Europe is finding itself in the middle of an ever-unfolding refugee crisis. It’s not a new crisis. In fact, it has been going on for years. But with the most recent shipwreck off the Mediterranean coast claiming the lives of potentially around 800 people, who undertook a perilous journey in the hopes of traveling towards a more hopeful future, the media coverage has risen. And so has the online chatter about the incident.
Paper boats floating in solidarity
The hashtag #savethechildren is going strong in the wake of the Mediterranean’s worst migrant disaster, but some have initiated even more specific hashtags. Humanitarian organisations going by the name youngCaritas have teamed up in Austria, Germany, Switzerland and Luxembourg for #4refugees – an offline and online campaign building on their “The boat is full? Let’s build more boats” campaign from 7 months ago.

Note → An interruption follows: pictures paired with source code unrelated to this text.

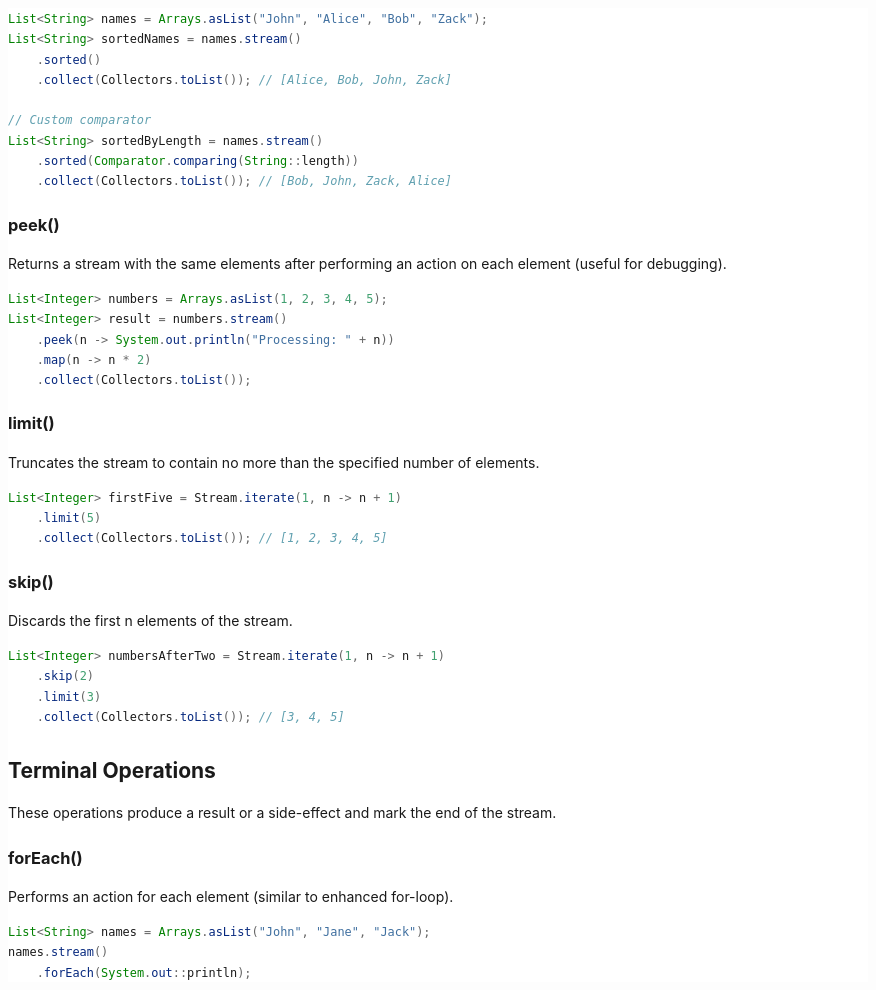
 ```java
List<String> names = Arrays.asList("John", "Alice", "Bob", "Zack");
List<String> sortedNames = names.stream()
    .sorted()
    .collect(Collectors.toList()); // [Alice, Bob, John, Zack]

// Custom comparator
List<String> sortedByLength = names.stream()
    .sorted(Comparator.comparing(String::length))
    .collect(Collectors.toList()); // [Bob, John, Zack, Alice]
```

### peek()
Returns a stream with the same elements after performing an action on each element (useful for debugging).

```java
List<Integer> numbers = Arrays.asList(1, 2, 3, 4, 5);
List<Integer> result = numbers.stream()
    .peek(n -> System.out.println("Processing: " + n))
    .map(n -> n * 2)
    .collect(Collectors.toList());
```

### limit()
Truncates the stream to contain no more than the specified number of elements.

```java
List<Integer> firstFive = Stream.iterate(1, n -> n + 1)
    .limit(5)
    .collect(Collectors.toList()); // [1, 2, 3, 4, 5]
```

### skip()
Discards the first n elements of the stream.

```java
List<Integer> numbersAfterTwo = Stream.iterate(1, n -> n + 1)
    .skip(2)
    .limit(3)
    .collect(Collectors.toList()); // [3, 4, 5]
```

## Terminal Operations

These operations produce a result or a side-effect and mark the end of the stream.

### forEach()
Performs an action for each element (similar to enhanced for-loop).

```java
List<String> names = Arrays.asList("John", "Jane", "Jack");
names.stream()
    .forEach(System.out::println);
```
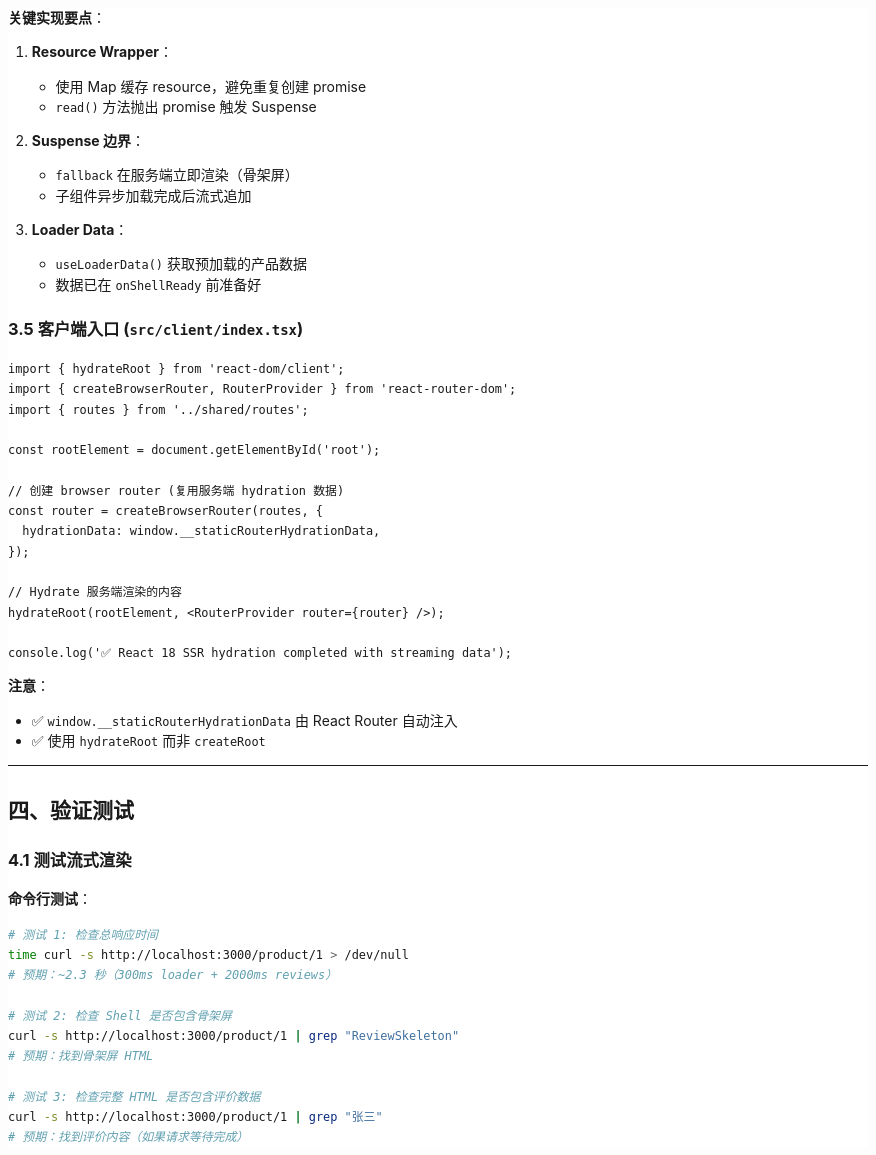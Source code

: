 **关键实现要点**：

1. **Resource Wrapper**：
   - 使用 Map 缓存 resource，避免重复创建 promise
   - `read()` 方法抛出 promise 触发 Suspense

2. **Suspense 边界**：
   - `fallback` 在服务端立即渲染（骨架屏）
   - 子组件异步加载完成后流式追加

3. **Loader Data**：
   - `useLoaderData()` 获取预加载的产品数据
   - 数据已在 `onShellReady` 前准备好

### 3.5 客户端入口 (`src/client/index.tsx`)

```tsx
import { hydrateRoot } from 'react-dom/client';
import { createBrowserRouter, RouterProvider } from 'react-router-dom';
import { routes } from '../shared/routes';

const rootElement = document.getElementById('root');

// 创建 browser router (复用服务端 hydration 数据)
const router = createBrowserRouter(routes, {
  hydrationData: window.__staticRouterHydrationData,
});

// Hydrate 服务端渲染的内容
hydrateRoot(rootElement, <RouterProvider router={router} />);

console.log('✅ React 18 SSR hydration completed with streaming data');
```

**注意**：
- ✅ `window.__staticRouterHydrationData` 由 React Router 自动注入
- ✅ 使用 `hydrateRoot` 而非 `createRoot`

---

## 四、验证测试

### 4.1 测试流式渲染

**命令行测试**：

```bash
# 测试 1: 检查总响应时间
time curl -s http://localhost:3000/product/1 > /dev/null
# 预期：~2.3 秒（300ms loader + 2000ms reviews）

# 测试 2: 检查 Shell 是否包含骨架屏
curl -s http://localhost:3000/product/1 | grep "ReviewSkeleton"
# 预期：找到骨架屏 HTML

# 测试 3: 检查完整 HTML 是否包含评价数据
curl -s http://localhost:3000/product/1 | grep "张三"
# 预期：找到评价内容（如果请求等待完成）
```
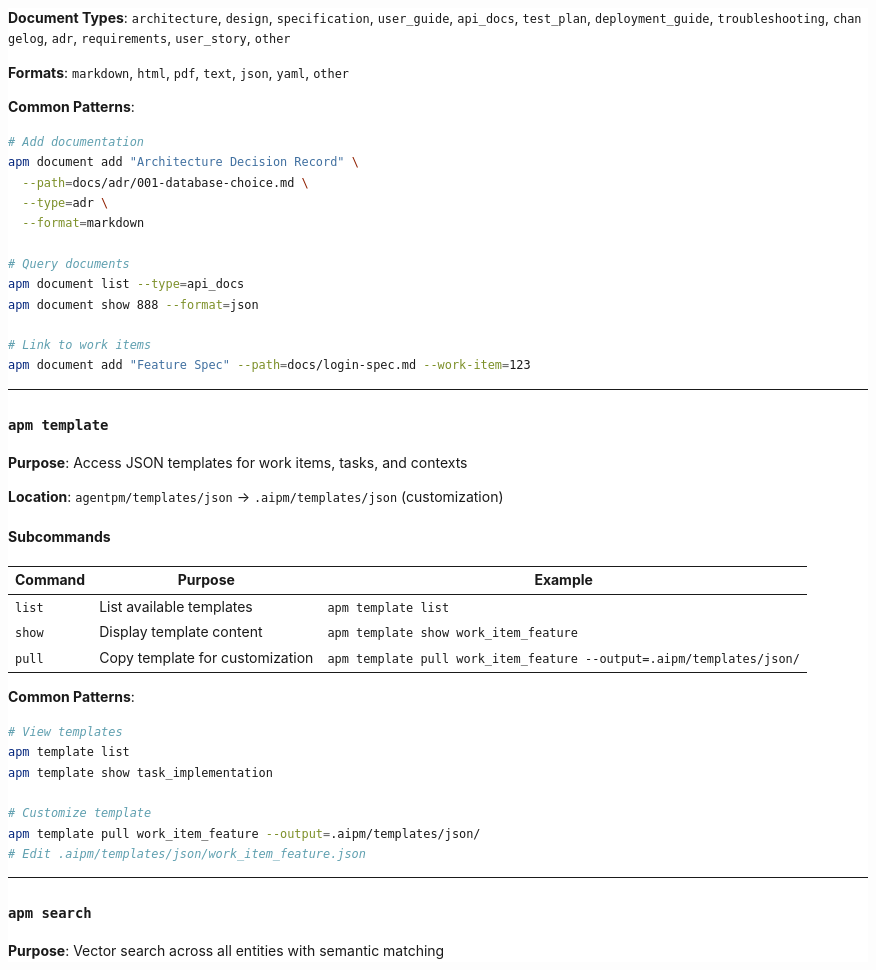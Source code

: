 **Document Types**: `architecture`, `design`, `specification`, `user_guide`, `api_docs`, `test_plan`, `deployment_guide`, `troubleshooting`, `changelog`, `adr`, `requirements`, `user_story`, `other`

**Formats**: `markdown`, `html`, `pdf`, `text`, `json`, `yaml`, `other`

**Common Patterns**:
```bash
# Add documentation
apm document add "Architecture Decision Record" \
  --path=docs/adr/001-database-choice.md \
  --type=adr \
  --format=markdown

# Query documents
apm document list --type=api_docs
apm document show 888 --format=json

# Link to work items
apm document add "Feature Spec" --path=docs/login-spec.md --work-item=123
```

---

### `apm template`

**Purpose**: Access JSON templates for work items, tasks, and contexts

**Location**: `agentpm/templates/json` → `.aipm/templates/json` (customization)

#### Subcommands

| Command | Purpose | Example |
|---------|---------|---------|
| `list` | List available templates | `apm template list` |
| `show` | Display template content | `apm template show work_item_feature` |
| `pull` | Copy template for customization | `apm template pull work_item_feature --output=.aipm/templates/json/` |

**Common Patterns**:
```bash
# View templates
apm template list
apm template show task_implementation

# Customize template
apm template pull work_item_feature --output=.aipm/templates/json/
# Edit .aipm/templates/json/work_item_feature.json
```

---

### `apm search`

**Purpose**: Vector search across all entities with semantic matching
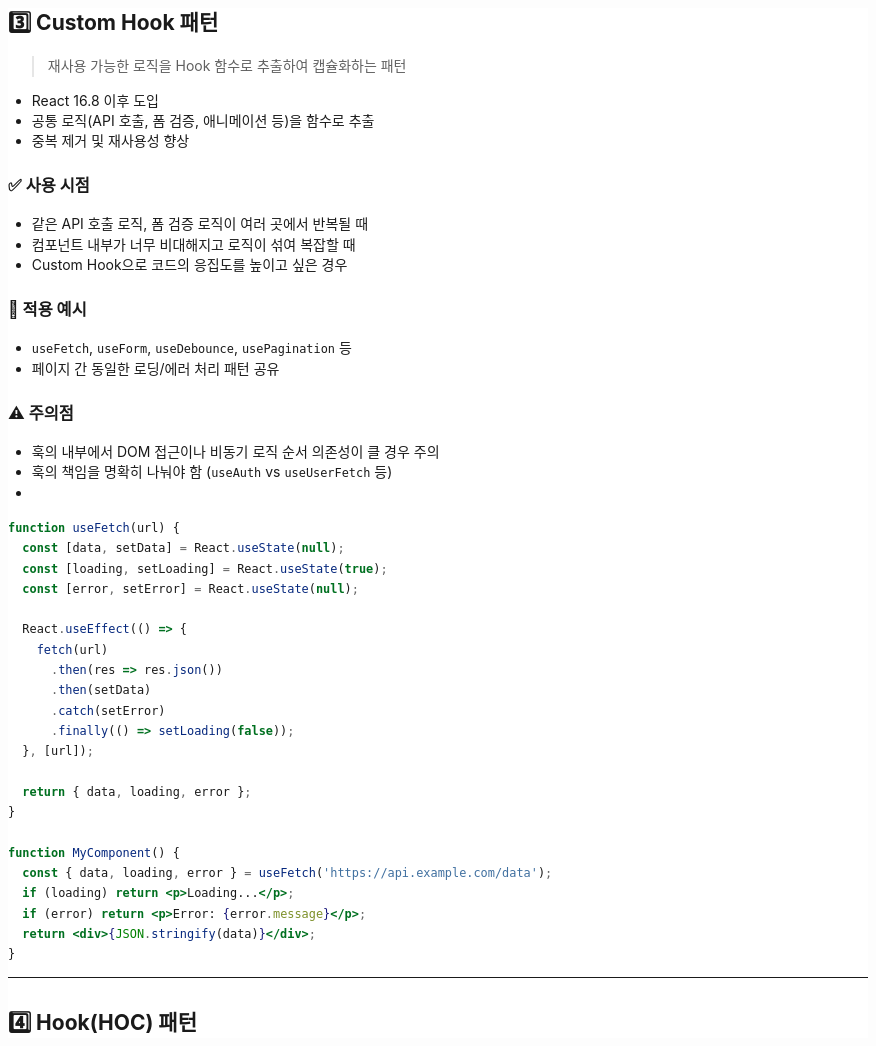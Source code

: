 
## 3️⃣ Custom Hook 패턴

> 재사용 가능한 로직을 Hook 함수로 추출하여 캡슐화하는 패턴

* React 16.8 이후 도입
* 공통 로직(API 호출, 폼 검증, 애니메이션 등)을 함수로 추출
* 중복 제거 및 재사용성 향상

### ✅ 사용 시점
- 같은 API 호출 로직, 폼 검증 로직이 여러 곳에서 반복될 때  
- 컴포넌트 내부가 너무 비대해지고 로직이 섞여 복잡할 때  
- Custom Hook으로 코드의 응집도를 높이고 싶은 경우  

### 🧩 적용 예시
- `useFetch`, `useForm`, `useDebounce`, `usePagination` 등  
- 페이지 간 동일한 로딩/에러 처리 패턴 공유  

### ⚠️ 주의점
- 훅의 내부에서 DOM 접근이나 비동기 로직 순서 의존성이 클 경우 주의  
- 훅의 책임을 명확히 나눠야 함 (`useAuth` vs `useUserFetch` 등)
- 
```jsx
function useFetch(url) {
  const [data, setData] = React.useState(null);
  const [loading, setLoading] = React.useState(true);
  const [error, setError] = React.useState(null);

  React.useEffect(() => {
    fetch(url)
      .then(res => res.json())
      .then(setData)
      .catch(setError)
      .finally(() => setLoading(false));
  }, [url]);

  return { data, loading, error };
}

function MyComponent() {
  const { data, loading, error } = useFetch('https://api.example.com/data');
  if (loading) return <p>Loading...</p>;
  if (error) return <p>Error: {error.message}</p>;
  return <div>{JSON.stringify(data)}</div>;
}
```

---

## 4️⃣ Hook(HOC) 패턴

In September 2014 youngCaritas managed to encourage around 1.000 people to build paper boats, let them float, and then post a photo of it to their social media channels. On April 23, 2015 – timed to coincide with the EU emergency summit regarding the Mediterranean refugee disaster – youngCaritas again invited people to show their outrage by building and posting paper boats.
They even posted building instructions for the paper boats (in German):
Pay as you Tweet
Meanwhile, for those who want to also take financial action for certain causes, a new UK service called #Pay is making it possible to donate to charity via Twitter – by tweeting or retweeting a hashtag which is registered with the platform. Charities simply sign up on the corporate #Pay platform, link their Twitter and Paypal accounts and, after verification, can set up one or multiple hashtags for their campaign. From then on the charity can receive donations via Tweets. On the other side, users have to link their Twitter and Paypal accounts as well before they are all set up to donate.
To make it more secure, donating via #Pay works with what is basically a double opt-in system. The user sends out a tweet naming not only the campaign hashtag and the amount they wish to donate but also the charity’s twitter handle, e.g. “I want to donate €5 to @charity #charityhashtag”. Then they’ll receive a reply from the charity and will have to retweet that. Only then will their donation go through.
According to The Good Agency, who have created the service together with #Pay, only UK charities can set up to receive donations at the moment. However, giving donations is not limited geographically.
@thegrumpygirl UK based orgs can use the technology to raise money but anyone can donate from across the world!
— GOOD Agency (@goodagencyldn) April 23, 2015
An end to Slacktivism?
This new service is a smart solution for turning online outrage into actual donations. Humanitarian hashtag campaigns often go viral. But, as we all know, what happens online very often also stays online. Those showing outrage online don’t automatically go and put their money where their mouth is. With less effort required, charities could potentially get more donations this way, posing somewhat of an end to the ever-present slacktivism. Furthermore, every payment confirmation comes in the form of a retweet and thus automatically markets the charity further.
However, the service of course doesn’t come free: Charities do pay a 5% fee to #Pay, as well as the deductions that Paypal takes. In the end one does wonder how much of the donation ends up with the actual cause at all.